History of Ayot Art Show
This year the Ayot Art Show celebrated a major milestone: its 50th birthday! The first Ayot Midsummer Festival took place in 1975 and was held to raise money for the restoration of the Palladian Church and to prevent it being made redundant by the Church of England. The Festival was spread over a week and included concerts, flower arranging, a barn dance, a clay pigeon shoot as well as the inaugural Art Show. It was so successful that the Festival continued for many years, with the Art Show becoming the most successful and eventually the sole annual fund raiser for the village. Profits from the Art Show are still used for conservation work at the village’s two churches and for other charitable purposes within the village.
History of the Show
It is a tremendous tribute to the original organisers of the Midsummer Festival and Art Show (Mrs Jo Lelliot and Mrs Elizabeth Ayliffe), the artists supporting the show and the quality of their artwork, and all subsequent committees and volunteers that the Art Show has gone from strength to strength since its inception in 1975. As the old photo below shows, the Art Show itself is remarkably unchanged, but other features of the original Festival are more surprising!
Midsummer Festival Events over the years included:
- A barn dance and the music was provided by a band called Leather Ferret.
- A Gymkana in the church field.
- A Hangi – a traditional New Zealand hog roast where the pig is roasted in a pit with pineapple and chicken for 5 hours.
- A Procession – re-enacting a parade 200 years before when the church was first consecrated and the Bishop of Hertford, led “the nobility and gentry who were preceded by a Band of Musick” or the modern version in 1979: the Bishop led the church wardens, neighbouring clergy, Lord Brocket, farmers and villagers with the members of the Harpsichord Camerata providing the music.
- A clay pigeon shoot
- Dwile Flonking – a rustic 15th century sport where beer sodden cloths are flung at an opposite team.
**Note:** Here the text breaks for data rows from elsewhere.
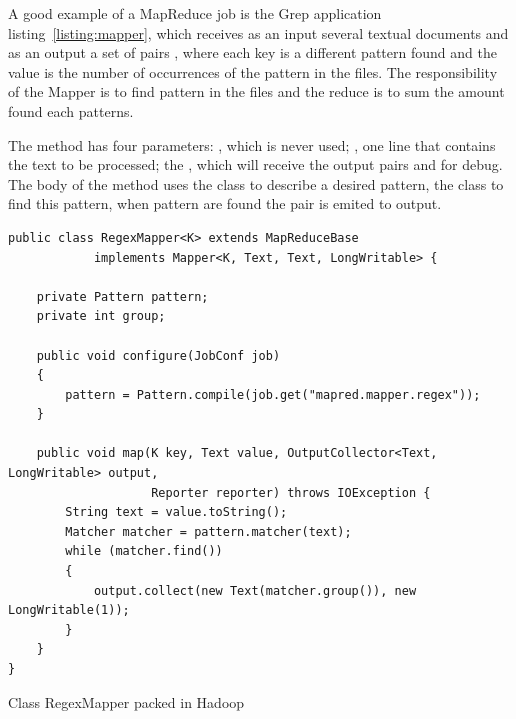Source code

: A good example of a MapReduce job is the Grep application listing~\ref{listing:mapper},
which receives as an input several textual documents and as an output a set of pairs
, where each key is a different pattern found and the value is the
number of occurrences of the pattern in the files. The responsibility of the Mapper
is to find pattern in the files and the reduce is to sum the amount found each patterns.

The  method has four parameters: , which is never used; ,
one line that contains the text to be processed; the , which will receive
the output pairs and  for debug. The body of the method uses the class
 to describe a desired pattern, the class  to find this
pattern, when pattern are found the pair  is emited to
output.

\singlespacing
\begin{listing}[H]
\begin{verbatim}
public class RegexMapper<K> extends MapReduceBase
			implements Mapper<K, Text, Text, LongWritable> {

    private Pattern pattern;
    private int group;

    public void configure(JobConf job)
    {
        pattern = Pattern.compile(job.get("mapred.mapper.regex"));
    }

    public void map(K key, Text value, OutputCollector<Text, LongWritable> output,
					Reporter reporter) throws IOException {
        String text = value.toString();
        Matcher matcher = pattern.matcher(text);
        while (matcher.find())
        {
            output.collect(new Text(matcher.group()), new LongWritable(1));
        }
    }
}
\end{verbatim}
\caption{Class RegexMapper packed in Hadoop~\cite{hadoop}} 
\label{listing:mapper}
\end{listing}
If a thrower misses or a player is hit they have to drink a pint of beer!
- Musical Concerts – including an organ recital and an Evening of Voices and Music.
- Flower arranging demonstration.
- A competition within the Art Show for the picture most representing Ayot St Lawrence. Votes were cast by visitors putting pennies in jam jars (a good fund raiser in itself!) and the winner the first year was the show’s organiser; Liz Ayliffe’s painting of the Ruined Church! Liz was a talented artist and sculptor in her own right – hence her interest in organising the Show for the village.
- George Bernard Shaw’s plays and recitals.